Description of the task: Make an exact copy of the records below, excluding images.

Items from a dataset:
+ + + +

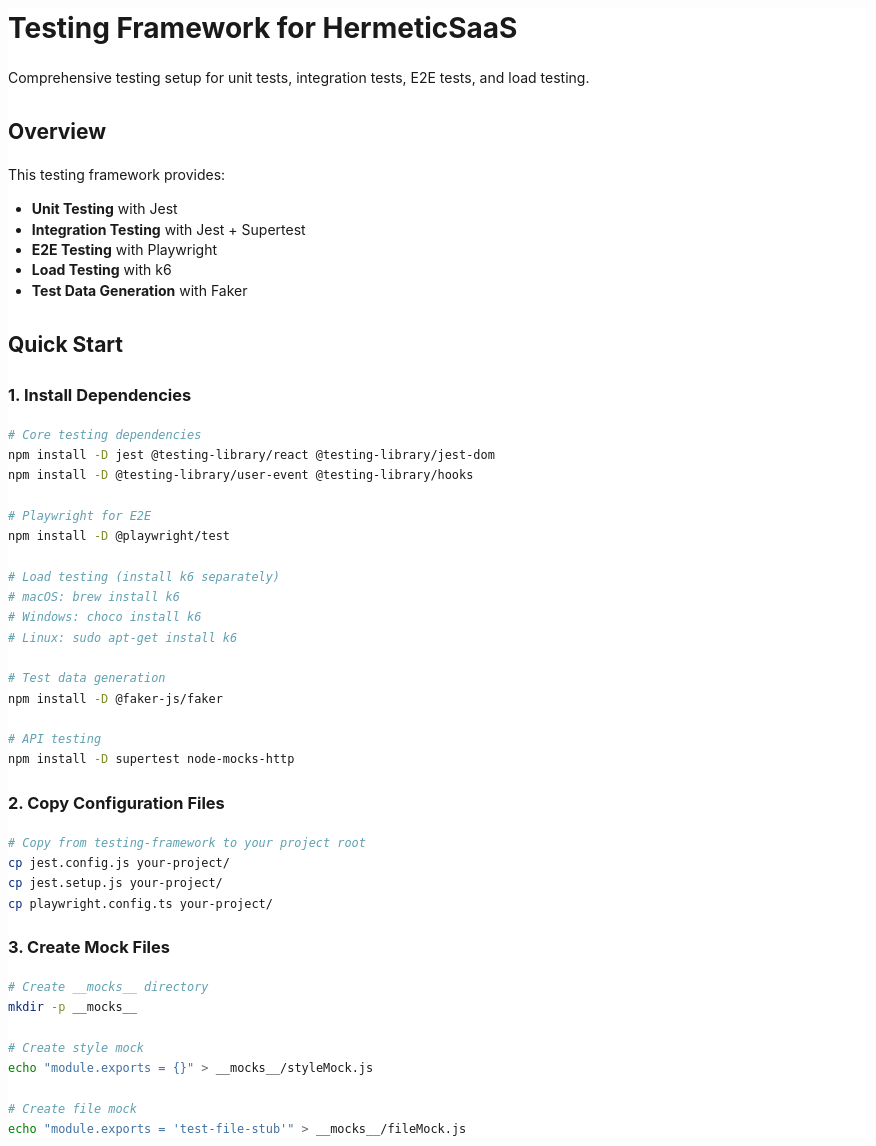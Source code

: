 # Testing Framework for HermeticSaaS

Comprehensive testing setup for unit tests, integration tests, E2E tests, and load testing.

## Overview

This testing framework provides:
- **Unit Testing** with Jest
- **Integration Testing** with Jest + Supertest
- **E2E Testing** with Playwright
- **Load Testing** with k6
- **Test Data Generation** with Faker

## Quick Start

### 1. Install Dependencies

```bash
# Core testing dependencies
npm install -D jest @testing-library/react @testing-library/jest-dom
npm install -D @testing-library/user-event @testing-library/hooks

# Playwright for E2E
npm install -D @playwright/test

# Load testing (install k6 separately)
# macOS: brew install k6
# Windows: choco install k6
# Linux: sudo apt-get install k6

# Test data generation
npm install -D @faker-js/faker

# API testing
npm install -D supertest node-mocks-http
```

### 2. Copy Configuration Files

```bash
# Copy from testing-framework to your project root
cp jest.config.js your-project/
cp jest.setup.js your-project/
cp playwright.config.ts your-project/
```

### 3. Create Mock Files

```bash
# Create __mocks__ directory
mkdir -p __mocks__

# Create style mock
echo "module.exports = {}" > __mocks__/styleMock.js

# Create file mock
echo "module.exports = 'test-file-stub'" > __mocks__/fileMock.js
```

+ + + +

Written response:
Source code

: # Testing Framework for HermeticSaaS

Comprehensive testing setup for unit tests, integration tests, E2E tests, and load testing.

## Overview

This testing framework provides:
- **Unit Testing** with Jest
- **Integration Testing** with Jest + Supertest
- **E2E Testing** with Playwright
- **Load Testing** with k6
- **Test Data Generation** with Faker

## Quick Start

### 1. Install Dependencies

```bash
# Core testing dependencies
npm install -D jest @testing-library/react @testing-library/jest-dom
npm install -D @testing-library/user-event @testing-library/hooks

# Playwright for E2E
npm install -D @playwright/test

# Load testing (install k6 separately)
# macOS: brew install k6
# Windows: choco install k6
# Linux: sudo apt-get install k6

# Test data generation
npm install -D @faker-js/faker

# API testing
npm install -D supertest node-mocks-http
```

### 2. Copy Configuration Files

```bash
# Copy from testing-framework to your project root
cp jest.config.js your-project/
cp jest.setup.js your-project/
cp playwright.config.ts your-project/
```

### 3. Create Mock Files

```bash
# Create __mocks__ directory
mkdir -p __mocks__

# Create style mock
echo "module.exports = {}" > __mocks__/styleMock.js

# Create file mock
echo "module.exports = 'test-file-stub'" > __mocks__/fileMock.js
```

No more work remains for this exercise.